■ Your instructions: Beginning with the line below that contains "The integration must" and ending with the line that contains "To put a variable", copy every line exactly. Copy nothing else.

* * * *

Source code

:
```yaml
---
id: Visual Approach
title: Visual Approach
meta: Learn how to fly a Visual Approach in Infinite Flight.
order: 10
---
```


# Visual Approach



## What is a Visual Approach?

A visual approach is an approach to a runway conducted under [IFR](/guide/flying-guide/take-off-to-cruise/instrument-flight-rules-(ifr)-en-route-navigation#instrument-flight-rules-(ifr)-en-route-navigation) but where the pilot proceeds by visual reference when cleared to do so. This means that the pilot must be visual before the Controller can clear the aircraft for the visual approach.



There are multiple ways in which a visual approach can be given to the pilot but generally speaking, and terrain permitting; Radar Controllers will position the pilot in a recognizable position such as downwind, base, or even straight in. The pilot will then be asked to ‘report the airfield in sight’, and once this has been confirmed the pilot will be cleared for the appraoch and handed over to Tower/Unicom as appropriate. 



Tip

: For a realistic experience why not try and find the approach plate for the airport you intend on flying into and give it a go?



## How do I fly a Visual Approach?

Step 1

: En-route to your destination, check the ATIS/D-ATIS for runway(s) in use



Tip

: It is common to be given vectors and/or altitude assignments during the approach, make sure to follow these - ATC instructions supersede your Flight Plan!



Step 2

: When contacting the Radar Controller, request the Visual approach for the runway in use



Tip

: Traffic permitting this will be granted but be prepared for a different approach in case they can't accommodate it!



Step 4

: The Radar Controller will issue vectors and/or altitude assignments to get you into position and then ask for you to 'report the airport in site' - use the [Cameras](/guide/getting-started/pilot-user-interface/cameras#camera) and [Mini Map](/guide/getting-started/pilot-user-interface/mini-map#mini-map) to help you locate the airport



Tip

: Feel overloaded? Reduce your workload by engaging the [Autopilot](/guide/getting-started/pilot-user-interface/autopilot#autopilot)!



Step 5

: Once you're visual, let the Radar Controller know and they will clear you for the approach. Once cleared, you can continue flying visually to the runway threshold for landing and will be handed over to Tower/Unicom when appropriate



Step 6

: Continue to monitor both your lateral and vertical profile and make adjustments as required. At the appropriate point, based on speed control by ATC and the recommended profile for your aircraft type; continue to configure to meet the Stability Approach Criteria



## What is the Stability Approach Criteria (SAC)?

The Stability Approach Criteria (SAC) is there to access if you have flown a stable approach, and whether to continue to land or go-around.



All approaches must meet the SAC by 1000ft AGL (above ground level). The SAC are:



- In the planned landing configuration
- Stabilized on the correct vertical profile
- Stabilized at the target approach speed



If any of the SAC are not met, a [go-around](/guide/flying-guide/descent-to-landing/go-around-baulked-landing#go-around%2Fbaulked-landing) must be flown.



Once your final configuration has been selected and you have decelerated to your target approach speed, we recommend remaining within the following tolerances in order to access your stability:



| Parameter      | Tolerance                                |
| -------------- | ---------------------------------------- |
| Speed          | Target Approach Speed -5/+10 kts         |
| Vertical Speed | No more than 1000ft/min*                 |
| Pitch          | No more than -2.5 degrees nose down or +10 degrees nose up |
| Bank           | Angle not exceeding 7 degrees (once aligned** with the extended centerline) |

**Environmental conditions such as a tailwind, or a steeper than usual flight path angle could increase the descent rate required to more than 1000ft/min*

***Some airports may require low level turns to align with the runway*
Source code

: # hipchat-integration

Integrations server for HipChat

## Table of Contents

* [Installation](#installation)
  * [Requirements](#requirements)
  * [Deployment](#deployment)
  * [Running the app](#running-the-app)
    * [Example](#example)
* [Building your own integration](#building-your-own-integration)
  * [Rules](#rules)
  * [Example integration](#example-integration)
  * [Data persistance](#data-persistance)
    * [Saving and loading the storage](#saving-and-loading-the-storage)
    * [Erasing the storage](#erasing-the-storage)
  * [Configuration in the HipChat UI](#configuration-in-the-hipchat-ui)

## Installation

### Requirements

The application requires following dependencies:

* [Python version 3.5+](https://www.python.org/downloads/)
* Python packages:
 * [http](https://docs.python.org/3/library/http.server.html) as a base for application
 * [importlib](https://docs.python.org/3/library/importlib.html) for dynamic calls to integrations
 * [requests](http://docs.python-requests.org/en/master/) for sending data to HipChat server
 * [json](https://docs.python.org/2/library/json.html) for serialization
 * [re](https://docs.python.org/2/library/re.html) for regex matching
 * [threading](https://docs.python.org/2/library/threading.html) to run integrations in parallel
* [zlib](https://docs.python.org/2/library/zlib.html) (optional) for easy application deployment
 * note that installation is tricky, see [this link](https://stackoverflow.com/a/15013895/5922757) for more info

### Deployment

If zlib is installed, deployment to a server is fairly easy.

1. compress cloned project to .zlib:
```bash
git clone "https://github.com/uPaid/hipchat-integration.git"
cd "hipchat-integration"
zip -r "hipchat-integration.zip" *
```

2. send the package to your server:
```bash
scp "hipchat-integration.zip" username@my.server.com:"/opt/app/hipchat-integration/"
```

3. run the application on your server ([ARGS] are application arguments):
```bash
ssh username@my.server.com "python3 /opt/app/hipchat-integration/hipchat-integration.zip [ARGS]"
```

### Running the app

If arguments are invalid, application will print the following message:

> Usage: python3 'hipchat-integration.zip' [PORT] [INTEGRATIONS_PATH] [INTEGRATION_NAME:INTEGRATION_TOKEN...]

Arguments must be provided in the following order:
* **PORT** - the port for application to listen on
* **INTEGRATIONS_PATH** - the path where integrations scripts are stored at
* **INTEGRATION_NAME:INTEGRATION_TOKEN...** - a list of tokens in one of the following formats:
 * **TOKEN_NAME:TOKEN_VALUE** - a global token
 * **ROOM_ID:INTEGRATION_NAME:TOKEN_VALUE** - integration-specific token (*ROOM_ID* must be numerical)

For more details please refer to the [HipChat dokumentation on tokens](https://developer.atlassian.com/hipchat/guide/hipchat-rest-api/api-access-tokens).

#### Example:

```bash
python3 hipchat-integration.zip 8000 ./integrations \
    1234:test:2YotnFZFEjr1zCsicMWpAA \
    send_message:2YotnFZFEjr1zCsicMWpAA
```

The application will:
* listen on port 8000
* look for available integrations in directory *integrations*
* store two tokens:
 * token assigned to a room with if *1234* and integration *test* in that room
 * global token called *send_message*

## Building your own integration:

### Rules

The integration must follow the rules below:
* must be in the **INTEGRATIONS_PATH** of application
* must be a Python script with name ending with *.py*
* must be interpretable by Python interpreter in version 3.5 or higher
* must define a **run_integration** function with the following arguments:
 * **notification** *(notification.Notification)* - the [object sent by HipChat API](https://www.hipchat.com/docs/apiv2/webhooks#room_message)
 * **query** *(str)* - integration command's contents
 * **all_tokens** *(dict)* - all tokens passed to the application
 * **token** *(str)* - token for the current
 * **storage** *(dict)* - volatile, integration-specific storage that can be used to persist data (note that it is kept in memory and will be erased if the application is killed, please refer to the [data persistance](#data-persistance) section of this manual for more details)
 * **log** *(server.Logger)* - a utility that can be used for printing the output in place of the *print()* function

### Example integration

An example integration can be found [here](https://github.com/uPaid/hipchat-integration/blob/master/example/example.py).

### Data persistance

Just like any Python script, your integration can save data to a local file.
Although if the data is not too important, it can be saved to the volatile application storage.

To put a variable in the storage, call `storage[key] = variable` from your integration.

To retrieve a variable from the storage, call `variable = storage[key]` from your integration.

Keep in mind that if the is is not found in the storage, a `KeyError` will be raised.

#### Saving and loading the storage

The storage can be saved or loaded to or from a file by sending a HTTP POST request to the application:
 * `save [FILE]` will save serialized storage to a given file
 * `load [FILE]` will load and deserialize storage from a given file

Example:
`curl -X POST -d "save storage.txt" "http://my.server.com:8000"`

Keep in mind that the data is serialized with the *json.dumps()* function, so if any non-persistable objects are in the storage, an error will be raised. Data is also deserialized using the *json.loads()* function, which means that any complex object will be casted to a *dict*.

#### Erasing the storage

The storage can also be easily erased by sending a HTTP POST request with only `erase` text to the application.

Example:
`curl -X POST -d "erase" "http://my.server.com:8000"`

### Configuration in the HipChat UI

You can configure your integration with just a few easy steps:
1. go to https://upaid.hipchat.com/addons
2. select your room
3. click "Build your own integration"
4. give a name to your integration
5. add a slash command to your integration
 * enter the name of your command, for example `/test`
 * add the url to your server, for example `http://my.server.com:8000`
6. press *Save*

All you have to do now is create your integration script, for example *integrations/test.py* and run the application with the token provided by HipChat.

* * * *

■ Written solution:
The integration must follow the rules below:
* must be in the **INTEGRATIONS_PATH** of application
* must be a Python script with name ending with *.py*
* must be interpretable by Python interpreter in version 3.5 or higher
* must define a **run_integration** function with the following arguments:
 * **notification** *(notification.Notification)* - the [object sent by HipChat API](https://www.hipchat.com/docs/apiv2/webhooks#room_message)
 * **query** *(str)* - integration command's contents
 * **all_tokens** *(dict)* - all tokens passed to the application
 * **token** *(str)* - token for the current
 * **storage** *(dict)* - volatile, integration-specific storage that can be used to persist data (note that it is kept in memory and will be erased if the application is killed, please refer to the [data persistance](#data-persistance) section of this manual for more details)
 * **log** *(server.Logger)* - a utility that can be used for printing the output in place of the *print()* function

### Example integration

An example integration can be found [here](https://github.com/uPaid/hipchat-integration/blob/master/example/example.py).

### Data persistance

Just like any Python script, your integration can save data to a local file.
Although if the data is not too important, it can be saved to the volatile application storage.

To put a variable in the storage, call `storage[key] = variable` from your integration.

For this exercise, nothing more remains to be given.